▶ _Problem details_
Among the records below, one line contains "###Obs:Desculpe a confusão de projetos upados"; copy that line and all that follow it, exactly as written.

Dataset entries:
________________

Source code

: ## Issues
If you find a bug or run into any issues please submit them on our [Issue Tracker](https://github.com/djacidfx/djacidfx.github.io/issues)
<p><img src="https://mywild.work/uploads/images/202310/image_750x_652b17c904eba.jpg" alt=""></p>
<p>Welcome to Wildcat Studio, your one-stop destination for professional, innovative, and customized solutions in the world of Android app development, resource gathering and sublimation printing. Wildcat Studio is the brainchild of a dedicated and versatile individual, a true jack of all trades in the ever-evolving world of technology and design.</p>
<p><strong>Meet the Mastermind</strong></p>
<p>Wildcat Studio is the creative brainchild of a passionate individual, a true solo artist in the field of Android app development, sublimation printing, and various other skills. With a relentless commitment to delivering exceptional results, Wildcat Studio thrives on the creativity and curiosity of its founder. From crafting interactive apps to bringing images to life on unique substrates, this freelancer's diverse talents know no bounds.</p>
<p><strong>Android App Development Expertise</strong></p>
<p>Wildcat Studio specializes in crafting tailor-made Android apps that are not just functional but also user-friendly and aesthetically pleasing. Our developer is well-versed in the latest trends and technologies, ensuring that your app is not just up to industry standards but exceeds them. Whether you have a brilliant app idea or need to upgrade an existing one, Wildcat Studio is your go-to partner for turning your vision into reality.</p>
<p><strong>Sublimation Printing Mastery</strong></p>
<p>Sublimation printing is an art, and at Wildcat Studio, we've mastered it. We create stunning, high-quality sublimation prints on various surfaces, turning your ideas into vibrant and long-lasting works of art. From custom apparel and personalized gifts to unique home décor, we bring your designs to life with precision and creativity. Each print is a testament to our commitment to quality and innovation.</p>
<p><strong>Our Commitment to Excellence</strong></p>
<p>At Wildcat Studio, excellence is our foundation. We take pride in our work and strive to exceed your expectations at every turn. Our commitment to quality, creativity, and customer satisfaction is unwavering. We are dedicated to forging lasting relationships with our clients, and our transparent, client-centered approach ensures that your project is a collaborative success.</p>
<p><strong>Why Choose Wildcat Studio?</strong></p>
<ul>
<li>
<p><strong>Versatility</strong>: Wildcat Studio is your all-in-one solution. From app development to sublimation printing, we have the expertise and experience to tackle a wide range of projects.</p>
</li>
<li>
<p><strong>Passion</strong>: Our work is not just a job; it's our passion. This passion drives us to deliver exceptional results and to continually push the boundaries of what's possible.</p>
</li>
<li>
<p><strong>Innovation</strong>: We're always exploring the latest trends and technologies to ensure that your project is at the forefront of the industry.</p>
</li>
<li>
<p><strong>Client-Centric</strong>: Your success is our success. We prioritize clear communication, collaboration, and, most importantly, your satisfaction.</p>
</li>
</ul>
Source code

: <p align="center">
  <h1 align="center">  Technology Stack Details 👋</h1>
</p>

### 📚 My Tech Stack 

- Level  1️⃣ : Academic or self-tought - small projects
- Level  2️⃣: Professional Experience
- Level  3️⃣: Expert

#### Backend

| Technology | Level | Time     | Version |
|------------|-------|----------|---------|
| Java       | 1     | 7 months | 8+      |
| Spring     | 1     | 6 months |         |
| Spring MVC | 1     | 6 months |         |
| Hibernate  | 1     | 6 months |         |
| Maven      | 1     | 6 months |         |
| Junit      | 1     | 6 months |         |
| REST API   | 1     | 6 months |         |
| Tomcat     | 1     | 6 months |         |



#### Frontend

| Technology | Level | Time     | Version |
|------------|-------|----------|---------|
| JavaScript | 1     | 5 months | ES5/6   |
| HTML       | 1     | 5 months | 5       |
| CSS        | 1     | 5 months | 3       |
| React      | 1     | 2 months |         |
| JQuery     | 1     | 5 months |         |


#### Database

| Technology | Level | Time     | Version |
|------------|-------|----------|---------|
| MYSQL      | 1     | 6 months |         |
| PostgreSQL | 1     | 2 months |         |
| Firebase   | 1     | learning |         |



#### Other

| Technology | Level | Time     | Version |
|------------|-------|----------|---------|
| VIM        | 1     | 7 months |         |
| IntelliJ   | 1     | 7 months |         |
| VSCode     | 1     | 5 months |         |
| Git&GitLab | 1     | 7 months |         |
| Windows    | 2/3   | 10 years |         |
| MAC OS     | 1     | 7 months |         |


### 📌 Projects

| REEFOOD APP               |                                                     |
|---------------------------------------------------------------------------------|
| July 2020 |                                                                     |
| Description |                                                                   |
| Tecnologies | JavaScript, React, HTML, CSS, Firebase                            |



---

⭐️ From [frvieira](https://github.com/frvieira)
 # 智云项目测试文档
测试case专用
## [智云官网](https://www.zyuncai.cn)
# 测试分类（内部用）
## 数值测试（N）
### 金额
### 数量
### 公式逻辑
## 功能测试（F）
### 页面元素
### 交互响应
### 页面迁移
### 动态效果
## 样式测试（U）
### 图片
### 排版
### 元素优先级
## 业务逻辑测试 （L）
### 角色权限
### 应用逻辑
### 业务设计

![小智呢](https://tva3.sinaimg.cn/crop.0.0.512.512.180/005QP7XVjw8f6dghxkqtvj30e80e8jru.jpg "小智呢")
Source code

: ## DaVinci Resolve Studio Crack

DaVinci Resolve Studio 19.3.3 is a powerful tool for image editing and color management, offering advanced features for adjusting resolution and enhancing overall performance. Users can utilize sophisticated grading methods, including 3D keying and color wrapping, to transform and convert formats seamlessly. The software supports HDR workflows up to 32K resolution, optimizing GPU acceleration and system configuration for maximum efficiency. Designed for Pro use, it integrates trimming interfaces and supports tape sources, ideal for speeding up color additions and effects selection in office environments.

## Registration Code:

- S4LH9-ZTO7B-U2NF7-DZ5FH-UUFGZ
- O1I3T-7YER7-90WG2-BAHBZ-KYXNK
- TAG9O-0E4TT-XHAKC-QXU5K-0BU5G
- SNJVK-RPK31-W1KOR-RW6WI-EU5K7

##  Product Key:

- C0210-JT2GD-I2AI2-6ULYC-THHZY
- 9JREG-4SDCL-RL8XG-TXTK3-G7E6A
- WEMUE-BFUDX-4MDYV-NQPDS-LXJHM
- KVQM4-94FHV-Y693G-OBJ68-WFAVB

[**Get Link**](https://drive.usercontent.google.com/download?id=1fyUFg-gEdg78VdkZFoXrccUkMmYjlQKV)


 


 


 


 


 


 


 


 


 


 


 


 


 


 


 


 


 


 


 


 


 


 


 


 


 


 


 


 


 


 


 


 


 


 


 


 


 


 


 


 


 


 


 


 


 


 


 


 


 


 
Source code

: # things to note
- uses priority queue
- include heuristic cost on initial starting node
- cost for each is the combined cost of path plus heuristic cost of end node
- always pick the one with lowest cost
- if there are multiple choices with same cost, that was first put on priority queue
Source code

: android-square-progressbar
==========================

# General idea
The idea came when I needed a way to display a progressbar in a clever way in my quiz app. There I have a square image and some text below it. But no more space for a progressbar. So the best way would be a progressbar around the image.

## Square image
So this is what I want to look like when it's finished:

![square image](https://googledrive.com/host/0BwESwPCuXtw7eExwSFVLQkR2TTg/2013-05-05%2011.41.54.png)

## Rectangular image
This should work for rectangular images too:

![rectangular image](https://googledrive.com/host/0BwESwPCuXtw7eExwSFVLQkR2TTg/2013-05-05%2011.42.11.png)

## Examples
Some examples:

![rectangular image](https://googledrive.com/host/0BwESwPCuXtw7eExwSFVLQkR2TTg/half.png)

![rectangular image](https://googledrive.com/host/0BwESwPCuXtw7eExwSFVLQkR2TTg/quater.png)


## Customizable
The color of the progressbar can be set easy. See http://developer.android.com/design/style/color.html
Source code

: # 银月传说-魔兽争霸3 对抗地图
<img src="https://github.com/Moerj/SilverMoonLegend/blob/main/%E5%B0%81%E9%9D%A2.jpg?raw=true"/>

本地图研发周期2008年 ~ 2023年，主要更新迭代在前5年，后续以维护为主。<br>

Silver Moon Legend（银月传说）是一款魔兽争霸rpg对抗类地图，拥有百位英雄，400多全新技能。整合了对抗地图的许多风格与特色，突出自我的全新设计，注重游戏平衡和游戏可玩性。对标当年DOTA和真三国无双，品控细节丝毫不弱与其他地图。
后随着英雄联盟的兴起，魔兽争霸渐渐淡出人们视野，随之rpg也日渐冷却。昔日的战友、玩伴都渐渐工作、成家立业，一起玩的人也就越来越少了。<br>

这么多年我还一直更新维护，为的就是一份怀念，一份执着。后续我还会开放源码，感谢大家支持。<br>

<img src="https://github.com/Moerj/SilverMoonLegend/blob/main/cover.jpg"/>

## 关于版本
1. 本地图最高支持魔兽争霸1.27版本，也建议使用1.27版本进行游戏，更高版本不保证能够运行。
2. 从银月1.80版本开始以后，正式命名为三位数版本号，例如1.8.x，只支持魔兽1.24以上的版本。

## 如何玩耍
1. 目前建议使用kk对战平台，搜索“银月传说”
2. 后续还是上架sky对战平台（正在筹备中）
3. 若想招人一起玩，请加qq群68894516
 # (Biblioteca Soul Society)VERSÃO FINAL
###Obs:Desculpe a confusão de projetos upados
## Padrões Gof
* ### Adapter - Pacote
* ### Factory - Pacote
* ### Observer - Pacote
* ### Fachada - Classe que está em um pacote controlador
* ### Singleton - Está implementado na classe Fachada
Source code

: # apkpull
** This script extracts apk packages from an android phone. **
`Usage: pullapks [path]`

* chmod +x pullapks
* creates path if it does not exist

________________

▶ _Answer for the task_
###Obs:Desculpe a confusão de projetos upados
## Padrões Gof
* ### Adapter - Pacote
* ### Factory - Pacote
* ### Observer - Pacote
* ### Fachada - Classe que está em um pacote controlador
* ### Singleton - Está implementado na classe Fachada
Source code

: # apkpull
** This script extracts apk packages from an android phone. **
`Usage: pullapks [path]`

* chmod +x pullapks
* creates path if it does not exist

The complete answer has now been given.